In order to ensure that TBM can tunnel according to the designed tunnel axis within a certain deviation range, it is necessary to control TBM to the set attitude accurately. So, many scholars have conducted research on how to control TBM to the set attitude. Zhang et al. [20] proposed a cascade control system combining outer-loop trajectory tracking and inner-loop pressure control to enable unmanned automatic tunneling of TBM, in which the inner loop of the system is a cooperative control system of different hydraulic units while the outer loop is a fuzzy attitude correction system. Wang et al. [21] constructed the tunneling axis deviation prediction model based on the improved XGboost and the multi-loop model of shield tunneling axis deviation correction based on the fusion of the geometric model and association rule, which can realize the accurate deviation prediction and deviation correction. Xie et al. [22] proposed an integrated control system that consists of one trajectory planning controller for both cylinders and an individual cylinder controller for each hydraulic cylinder, and a cascade control strategy which comprises a feedforward controller of fixed-value compensation and feedback controller of Variable-gain PID, which can achieve the automatic control of the thrust trajectory.
For the tunneling axis problems caused by manual attitude control, namely the snakelike motion around the design tunnel axis and even exceeding the deviation limit, numerous technologies proposed in the above research, including the attitude and position prediction, specify attitude accurate control and deviation correction path planning can help to solve these problems to a certain extent. To achieve a better effect, this paper proposed an end-to-end optimal attitude control framework based on the actual engineering data, which can integrate the tunneling axis planning, the overall optimization of the tunneling axis, and attitude control. This control framework can predict the current geological information in real-time and provide the corresponding real-time optimal attitude control during tunneling. The main innovations of this study are as follows: (1) the GEC predictive model with the real-time excavation parameters as input is proposed to obtain the real-time GEC information as the input of the optimal attitude control policy during tunneling; (2) the TBMAP predictive models for four GECs are established based on the actual engineering data, which can be used as the interactive environment to train the attitude control policy under the reinforcement learning framework; and (3) for solving the hysteresis of TBM position response and the overall optimization of the tunneling axis, the optimization framework of attitude control policy using the PPO algorithm is proposed based on the TBMAP predictive model, which can easily provide real-time decision support for attitude control in actual engineering combined with GEC predictive model.
The structure of this paper is organized as follows. Section 2 introduces the origin data from the actual engineering, training dataset construction, and data analysis. Section 3 introduces the overall modeling and training framework of the real-time optimal attitude control policy. Section 4 applies the proposed framework to the Xinjiang Yiner Water Supply Phase II Project to verify its effectiveness.

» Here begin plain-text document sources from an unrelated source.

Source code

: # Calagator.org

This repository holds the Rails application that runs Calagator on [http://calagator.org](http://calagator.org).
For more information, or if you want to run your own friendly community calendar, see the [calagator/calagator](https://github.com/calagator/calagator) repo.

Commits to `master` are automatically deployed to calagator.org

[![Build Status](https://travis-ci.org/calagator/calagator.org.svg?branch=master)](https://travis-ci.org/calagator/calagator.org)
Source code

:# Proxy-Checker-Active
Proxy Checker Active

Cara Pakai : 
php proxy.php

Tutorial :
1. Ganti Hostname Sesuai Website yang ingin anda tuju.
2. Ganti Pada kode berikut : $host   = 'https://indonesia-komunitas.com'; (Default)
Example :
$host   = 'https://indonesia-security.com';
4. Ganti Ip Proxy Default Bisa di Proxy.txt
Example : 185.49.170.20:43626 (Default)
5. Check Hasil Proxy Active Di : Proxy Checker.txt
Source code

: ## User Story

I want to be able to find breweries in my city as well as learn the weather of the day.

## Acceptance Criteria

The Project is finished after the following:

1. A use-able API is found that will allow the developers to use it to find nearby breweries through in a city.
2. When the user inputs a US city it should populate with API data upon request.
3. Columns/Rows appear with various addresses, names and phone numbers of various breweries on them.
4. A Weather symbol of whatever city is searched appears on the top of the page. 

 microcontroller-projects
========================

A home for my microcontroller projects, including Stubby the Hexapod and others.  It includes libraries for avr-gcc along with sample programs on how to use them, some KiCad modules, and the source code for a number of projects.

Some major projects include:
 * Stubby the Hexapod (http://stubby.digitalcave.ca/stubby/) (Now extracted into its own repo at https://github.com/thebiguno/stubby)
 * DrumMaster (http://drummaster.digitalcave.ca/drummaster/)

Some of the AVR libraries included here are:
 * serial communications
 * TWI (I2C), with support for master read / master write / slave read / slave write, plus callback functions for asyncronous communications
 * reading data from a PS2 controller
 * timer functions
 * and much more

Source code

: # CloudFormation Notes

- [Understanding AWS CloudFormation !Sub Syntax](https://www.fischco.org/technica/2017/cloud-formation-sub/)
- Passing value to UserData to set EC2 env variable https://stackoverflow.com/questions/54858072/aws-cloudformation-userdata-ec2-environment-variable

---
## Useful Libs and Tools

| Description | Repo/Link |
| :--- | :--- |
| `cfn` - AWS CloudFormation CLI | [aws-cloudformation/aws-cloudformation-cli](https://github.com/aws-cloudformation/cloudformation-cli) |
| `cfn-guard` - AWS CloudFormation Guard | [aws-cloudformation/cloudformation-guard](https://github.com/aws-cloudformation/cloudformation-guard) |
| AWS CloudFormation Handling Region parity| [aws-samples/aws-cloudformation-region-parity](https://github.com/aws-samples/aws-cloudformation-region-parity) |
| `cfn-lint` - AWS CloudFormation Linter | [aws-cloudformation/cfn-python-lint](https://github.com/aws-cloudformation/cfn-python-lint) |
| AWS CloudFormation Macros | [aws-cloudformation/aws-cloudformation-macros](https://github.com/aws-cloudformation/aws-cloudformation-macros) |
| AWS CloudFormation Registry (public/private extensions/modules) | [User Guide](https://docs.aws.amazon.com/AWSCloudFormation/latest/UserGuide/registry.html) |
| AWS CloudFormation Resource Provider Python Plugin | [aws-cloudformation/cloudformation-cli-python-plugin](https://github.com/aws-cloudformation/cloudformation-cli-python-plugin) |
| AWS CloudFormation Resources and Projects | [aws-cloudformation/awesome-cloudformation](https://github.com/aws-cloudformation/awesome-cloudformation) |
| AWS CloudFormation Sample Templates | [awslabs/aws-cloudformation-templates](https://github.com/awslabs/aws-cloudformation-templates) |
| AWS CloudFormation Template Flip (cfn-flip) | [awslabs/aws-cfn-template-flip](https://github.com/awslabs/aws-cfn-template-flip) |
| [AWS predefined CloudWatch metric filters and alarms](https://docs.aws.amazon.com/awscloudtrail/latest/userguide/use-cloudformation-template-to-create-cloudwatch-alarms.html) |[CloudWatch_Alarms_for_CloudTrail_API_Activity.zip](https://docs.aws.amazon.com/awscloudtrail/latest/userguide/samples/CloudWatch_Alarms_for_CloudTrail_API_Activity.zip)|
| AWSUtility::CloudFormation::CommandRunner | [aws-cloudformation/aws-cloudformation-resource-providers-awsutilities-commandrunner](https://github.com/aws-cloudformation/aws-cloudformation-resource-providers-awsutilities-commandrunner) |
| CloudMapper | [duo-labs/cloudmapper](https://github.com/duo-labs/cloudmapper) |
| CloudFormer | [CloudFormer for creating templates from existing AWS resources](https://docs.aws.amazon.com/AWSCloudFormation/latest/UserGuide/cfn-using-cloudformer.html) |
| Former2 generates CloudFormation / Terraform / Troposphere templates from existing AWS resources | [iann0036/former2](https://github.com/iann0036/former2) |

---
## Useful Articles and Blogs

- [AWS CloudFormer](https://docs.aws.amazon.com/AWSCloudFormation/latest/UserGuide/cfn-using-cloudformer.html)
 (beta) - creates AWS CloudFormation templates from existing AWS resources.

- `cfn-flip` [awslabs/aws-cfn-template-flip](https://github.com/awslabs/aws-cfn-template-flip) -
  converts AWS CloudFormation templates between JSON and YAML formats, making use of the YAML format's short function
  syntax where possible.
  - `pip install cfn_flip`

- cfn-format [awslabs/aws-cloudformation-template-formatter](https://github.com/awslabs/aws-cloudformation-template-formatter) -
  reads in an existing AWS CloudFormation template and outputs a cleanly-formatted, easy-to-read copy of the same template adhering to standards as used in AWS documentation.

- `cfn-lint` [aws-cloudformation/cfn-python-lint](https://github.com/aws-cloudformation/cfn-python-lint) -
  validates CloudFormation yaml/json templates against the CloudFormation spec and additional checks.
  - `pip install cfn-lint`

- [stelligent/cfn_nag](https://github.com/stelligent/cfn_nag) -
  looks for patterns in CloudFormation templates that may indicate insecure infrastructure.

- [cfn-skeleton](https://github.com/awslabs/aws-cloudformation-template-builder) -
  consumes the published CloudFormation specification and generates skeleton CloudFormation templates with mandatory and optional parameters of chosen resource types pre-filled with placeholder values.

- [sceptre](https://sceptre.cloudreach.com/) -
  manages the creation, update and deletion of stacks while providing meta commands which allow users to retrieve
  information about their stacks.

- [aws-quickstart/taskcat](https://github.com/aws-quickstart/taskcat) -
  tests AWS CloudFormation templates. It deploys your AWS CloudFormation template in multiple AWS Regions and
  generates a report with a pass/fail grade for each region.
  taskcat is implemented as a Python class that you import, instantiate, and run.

Section 5 summarizes the paper.

2. Data Review

2.1. The Origin Data

In order to ensure the efficient and healthy excavation of TBM, it was necessary to monitor and coordinate various subsystems. The TBM carries a variety of sensors, which collect 228 kinds of excavation parameters, and record them every minute. These parameters include the control parameters set by TBM operators according to the current geological environment and the response state under the control parameters. In order to ensure that TBM could tunnel according to the designed tunnel axis, the VMT automatic guidance system installed in the system was used for real-time monitoring of TBMAP during tunneling. This measurement system is composed of the total station, laser targets, rear-view prisms, industrial computer, and other modules, which can measure the position deviation of TBM head and tail center from the designed tunnel axis, including horizontal deviation of the head (HDTH), vertical deviation of the head (VDTH), horizontal deviation of the tail (HDTT), and vertical deviation of the tail (VDTT). Based on these data, the deviation of the tunneling axis from the designed axis could be calculated, namely TBM dip angle (TDA) and TBM flip angle (TFA), which represent the direction deviation of the tunneling axis from the designed axis in the up and down directions and the left and right directions, respectively. These deviation data are symmetrical of positive and negative, representing the two opposite directions.
The GEC is a kind of engineering geological classification standard for the geological environment in the “Code for Geological Survey of Water Conservancy and Hydropower Engineering (GB50487-2008)” [23]. This standard is based on the rock mass feature parameters, such as rock strength, rock integrity, and rock mass structure type, and divides the stability of the geological environment into five categories. This index is widely used to measure the engineering stability of the geological environment in actual engineering and provides a basis information for setting the control parameters of TBM tunneling. Before construction, geological researchers conduct a rough exploration of the geological environment by sampling and analyzing its category. After excavation, the category of tunneled geological environment was re-analyzed to correct the previous judgment, and the final accurate GEC data was obtained.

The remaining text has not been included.